Eileen Gonzalez: I feel like he would do that.

Brian Cronin: Once more, a classic piece of myth/folklore is tied into an Avengers issue.

Brian Cronin: With the flying carpet that Collector wears as a cape.

Brian Cronin: DC later did a character like this, I think they called him the Scavenger.

Brian Cronin: It's really not a bad idea for a villain. Good job by Heck and Lee.

Brian Cronin: Although, it's fascinating to see how far later writers took the concept.

Brian Cronin: Can you even IMAGINE either Heck or Lee seeing the Collector become this big cosmic character?

Brian Cronin: Quicksilver can't stop sucking up.

Brian Cronin: "That's why his name is legend!"

Brian Cronin: Dude, he JUST got his name!

Brian Cronin: Plus, Giant-Man - a legend? For serious?

Eileen Gonzalez: Such a legend that I don't think he's even had a comic named after him yet.

Brian Cronin: Such a legend that he lost his solo feature

Brian Cronin: Although, at least as Ant-Man, he DID have a fan club

Eileen Gonzalez: Yeah, you MIGHT be able to stretch and say Ant-Man is a legend. Giant-Man? Nope.

Brian Cronin: Also likely off-panel. Everything competent by Giant-Man and the Wasp is done off panel.

Brian Cronin: I love the "I cannot become normal sized for another quarter hour." Ummm...okay...but WHY?

Eileen Gonzalez: The strain of growing and shrinking? It's weird that they try to go for semi-realism now after all this time. Maybe they thought it would make Hank more interesting if he had trouble with his powers.

Eileen Gonzalez: That is a weirdly specific time, though.

Brian Cronin: Probably, but they just make up new limitations all the time.

Brian Cronin: "Scarlet Witch can't use her powers on even number days."

Eileen Gonzalez: It's weird that the Collector apparently gave Beetle some "obedience potion" yet he didn't think to give any to the captive Avengers. Are they immune? Did he only have enough for Giant-Man and didn't want to waste it on anyone else?

Brian Cronin: The obedience potion never made ANY SENSE

Brian Cronin: Does the Beetle really need a REASON to work for some super villain?

Eileen Gonzalez: Villains have never needed a reason to team up before.
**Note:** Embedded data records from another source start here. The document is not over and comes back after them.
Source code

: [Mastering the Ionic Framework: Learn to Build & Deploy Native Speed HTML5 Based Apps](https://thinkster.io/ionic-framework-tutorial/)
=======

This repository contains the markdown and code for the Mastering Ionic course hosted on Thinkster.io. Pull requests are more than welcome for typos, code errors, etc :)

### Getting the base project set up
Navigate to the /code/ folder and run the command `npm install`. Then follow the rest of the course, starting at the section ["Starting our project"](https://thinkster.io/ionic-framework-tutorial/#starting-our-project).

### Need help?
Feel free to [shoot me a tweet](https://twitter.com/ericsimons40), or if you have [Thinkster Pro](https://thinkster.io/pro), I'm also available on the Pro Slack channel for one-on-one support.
Like that pointless, weird mash-up between Mole Man and Red Ghost a few issues back.

Brian Cronin: Oh, you didn't know? Mole Man used an obedience potion on Red Ghost.

Brian Cronin: You probably missed it because it was off-panel.
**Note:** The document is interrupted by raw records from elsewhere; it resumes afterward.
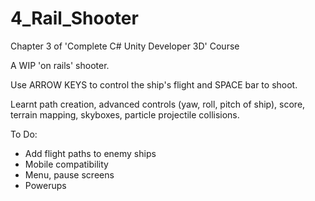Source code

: # 4_Rail_Shooter
Chapter 3 of 'Complete C# Unity Developer 3D' Course

A WIP 'on rails' shooter.

Use ARROW KEYS to control the ship's flight and SPACE bar to shoot.

Learnt path creation, advanced controls (yaw, roll, pitch of ship), score, terrain mapping, skyboxes, particle projectile collisions.

To Do:

- Add flight paths to enemy ships
- Mobile compatibility
- Menu, pause screens
- Powerups
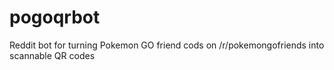 # pogoqrbot
Reddit bot for turning Pokemon GO friend cods on /r/pokemongofriends into scannable QR codes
Brian Cronin: Just like how Cap trained them into a great team off-panel.

Brian Cronin: Even Goliath is impressed.

Eileen Gonzalez: Everything makes sense now!

Brian Cronin: They're really trying to sell Beetle as a threat.

Eileen Gonzalez:Ha, yeah. I really can't take Mr. Noodle Fingers seriously.

Brian Cronin: It's nice to know Cap knows who he is, at least.

Brian Cronin: Good to know that Scarlet Witch has been paying enough attention that she missed out on Cap and Hawkeye's maneuver.

Eileen Gonzalez:That seemed weird. Wanda's the only one of this iteration of the team who consistently pays Cap any attention whatsoever.

Eileen Gonzalez:Hawkeye couldn't be bothered to remember when Cap told him a four-digit number.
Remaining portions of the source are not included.